Link to wealthfront.com

Fork me on GitHub

Wednesday, September 5, 2012

Explore Your Multivariate Data with Crossfilter

In every business, developing a deep understanding of your customers is a necessity if you want to consistently exceed their expectations for your product or service. Every page a customer views is likely generating metrics that will eventually be crunched and digested in every effort to help your company improve even just a little bit better. At Wealthfront, as we heavily practice TDD, we've always had a saying that a feature isn't complete until it's tested, but we've also had a saying that a feature isn't complete until it also generates metrics.

Now, when most people talk about metrics and analytics, they usually focus on one of two major areas, either the aggregation and processing aspects of your data or the presentation and visualization of data. I think it's fair to leave the bulk of the processing to the big data guys out there, and as far as visualizations go it's hard to have missed some of the work done by Mike Bostock (the D3 library powering some viz for the NYT & more) and the rest of his cronies.

For this post, I'm actually going to focus on Square's little javascript library Crossfilter (also bearing quite a few Mike Bostock fingerprints), which sits nicely between your data and presentation, providing some handy transformations and making it easy to work with larger datasets and then presenting them in D3 with interactivity across multiple varibles. I'm sure by this point, I've hit my buzzword quota, but it's important to stress the word "interactivity" here. Being able to isolate variables, interact with them, and see how they relate to other aspects of your data is a great way to tease out an understanding of how your data "fits" together.

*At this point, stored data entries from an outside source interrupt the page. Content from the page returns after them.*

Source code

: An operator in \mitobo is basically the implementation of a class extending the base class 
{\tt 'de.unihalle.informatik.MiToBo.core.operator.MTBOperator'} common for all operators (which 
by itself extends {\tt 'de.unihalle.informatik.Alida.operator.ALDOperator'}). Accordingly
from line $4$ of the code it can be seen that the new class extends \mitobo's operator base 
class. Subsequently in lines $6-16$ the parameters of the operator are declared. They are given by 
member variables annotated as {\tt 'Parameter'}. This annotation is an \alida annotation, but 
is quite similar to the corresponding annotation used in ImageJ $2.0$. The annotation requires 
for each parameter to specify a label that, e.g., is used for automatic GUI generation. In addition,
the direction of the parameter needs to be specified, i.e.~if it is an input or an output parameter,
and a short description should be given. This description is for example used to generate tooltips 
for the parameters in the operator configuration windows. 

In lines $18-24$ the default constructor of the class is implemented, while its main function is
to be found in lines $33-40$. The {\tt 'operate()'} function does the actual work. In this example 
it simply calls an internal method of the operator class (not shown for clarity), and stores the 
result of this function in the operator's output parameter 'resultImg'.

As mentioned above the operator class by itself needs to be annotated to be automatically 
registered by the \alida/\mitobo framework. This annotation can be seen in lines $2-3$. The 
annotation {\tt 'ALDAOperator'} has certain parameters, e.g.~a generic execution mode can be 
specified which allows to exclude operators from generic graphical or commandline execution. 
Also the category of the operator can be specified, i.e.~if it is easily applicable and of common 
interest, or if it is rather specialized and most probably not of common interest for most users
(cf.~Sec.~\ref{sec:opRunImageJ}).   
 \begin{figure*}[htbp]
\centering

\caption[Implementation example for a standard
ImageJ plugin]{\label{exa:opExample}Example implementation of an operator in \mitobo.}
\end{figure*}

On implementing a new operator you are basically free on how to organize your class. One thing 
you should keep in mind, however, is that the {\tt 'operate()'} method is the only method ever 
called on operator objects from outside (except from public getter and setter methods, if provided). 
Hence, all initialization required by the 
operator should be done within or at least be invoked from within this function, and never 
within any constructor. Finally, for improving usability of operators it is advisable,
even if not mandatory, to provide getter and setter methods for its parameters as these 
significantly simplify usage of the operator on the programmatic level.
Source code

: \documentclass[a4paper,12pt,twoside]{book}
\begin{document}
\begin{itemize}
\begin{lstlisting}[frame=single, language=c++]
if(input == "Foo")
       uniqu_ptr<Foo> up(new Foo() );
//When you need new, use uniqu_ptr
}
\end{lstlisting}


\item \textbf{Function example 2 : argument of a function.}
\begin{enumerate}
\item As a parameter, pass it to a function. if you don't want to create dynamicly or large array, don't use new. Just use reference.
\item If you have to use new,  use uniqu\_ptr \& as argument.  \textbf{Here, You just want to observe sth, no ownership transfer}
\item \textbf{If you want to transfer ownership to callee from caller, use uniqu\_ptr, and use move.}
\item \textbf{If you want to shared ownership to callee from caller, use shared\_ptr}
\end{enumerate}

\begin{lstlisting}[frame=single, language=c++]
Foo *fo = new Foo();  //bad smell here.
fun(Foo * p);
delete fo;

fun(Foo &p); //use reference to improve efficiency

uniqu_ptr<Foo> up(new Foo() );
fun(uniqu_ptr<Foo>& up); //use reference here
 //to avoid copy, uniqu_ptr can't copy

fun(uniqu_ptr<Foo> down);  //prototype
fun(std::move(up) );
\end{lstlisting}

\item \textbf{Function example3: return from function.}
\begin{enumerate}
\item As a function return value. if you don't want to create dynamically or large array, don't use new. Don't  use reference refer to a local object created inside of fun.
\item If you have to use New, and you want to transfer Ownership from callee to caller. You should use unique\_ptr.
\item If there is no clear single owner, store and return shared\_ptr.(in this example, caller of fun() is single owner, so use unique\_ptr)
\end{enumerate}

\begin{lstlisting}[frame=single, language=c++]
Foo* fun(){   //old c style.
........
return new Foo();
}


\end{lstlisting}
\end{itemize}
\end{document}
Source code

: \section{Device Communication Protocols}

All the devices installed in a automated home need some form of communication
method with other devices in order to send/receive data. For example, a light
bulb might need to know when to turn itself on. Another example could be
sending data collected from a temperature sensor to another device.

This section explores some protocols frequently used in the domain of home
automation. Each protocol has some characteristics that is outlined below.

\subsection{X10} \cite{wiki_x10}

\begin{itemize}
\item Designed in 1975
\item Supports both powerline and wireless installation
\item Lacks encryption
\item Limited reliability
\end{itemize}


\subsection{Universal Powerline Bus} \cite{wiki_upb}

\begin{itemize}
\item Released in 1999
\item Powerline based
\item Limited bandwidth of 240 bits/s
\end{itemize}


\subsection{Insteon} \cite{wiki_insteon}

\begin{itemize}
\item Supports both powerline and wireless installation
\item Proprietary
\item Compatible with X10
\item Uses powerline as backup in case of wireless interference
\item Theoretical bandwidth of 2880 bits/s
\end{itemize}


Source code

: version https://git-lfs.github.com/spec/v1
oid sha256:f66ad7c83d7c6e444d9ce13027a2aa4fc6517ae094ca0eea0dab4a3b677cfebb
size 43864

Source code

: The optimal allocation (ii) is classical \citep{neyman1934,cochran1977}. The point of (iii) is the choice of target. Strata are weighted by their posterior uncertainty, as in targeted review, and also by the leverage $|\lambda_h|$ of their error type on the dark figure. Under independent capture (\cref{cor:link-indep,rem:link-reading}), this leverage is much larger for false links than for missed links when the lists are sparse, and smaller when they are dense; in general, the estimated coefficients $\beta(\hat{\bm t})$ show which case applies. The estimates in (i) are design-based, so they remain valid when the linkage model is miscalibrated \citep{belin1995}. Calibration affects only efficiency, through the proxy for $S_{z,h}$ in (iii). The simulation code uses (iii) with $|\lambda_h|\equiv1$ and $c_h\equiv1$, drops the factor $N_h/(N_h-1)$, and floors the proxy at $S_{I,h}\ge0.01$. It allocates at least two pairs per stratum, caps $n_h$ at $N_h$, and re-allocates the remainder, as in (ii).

Now let's get to some code. Let's say we have a list of US Presidents:

var presidents = [
  {
    "number":1,
    "president":"George Washington",
    "birth_year":1732,
    "death_year":1799,
    "took_office":"1789-04-30",
    "left_office":"1797-03-04",
    "party":"No Party"
  },{
   ...
  },{
    "number":44,
    "president":"Barack Obama",
    "birth_year":1961,
    "death_year":null,
    "took_office":"2009-01-20",
    "left_office":null,
    "party":"Democratic"
  }
];

We'll quickly convert our Strings to Date objects.

var ymdFormat = d3.time.format("%Y-%m-%d");
presidents.forEach(function(p) {
  p.took_office = ymdFormat.parse(p.took_office);
  p.left_office = ymdFormat.parse(p.left_office);
});

Introducing Crossfilter.

The beauty of Crossfilter is that you can take data that you have, define a few key dimensions for it, and then work on your dataset by those dimensions. While there are plenty of good libraries that provide good filtering, sorting, grouping, and reducing capabilities, the real value of Crossfilter is how the library manages the full dataset for you efficiently, as opposed to running your data through the cascading transforms for each representation you need.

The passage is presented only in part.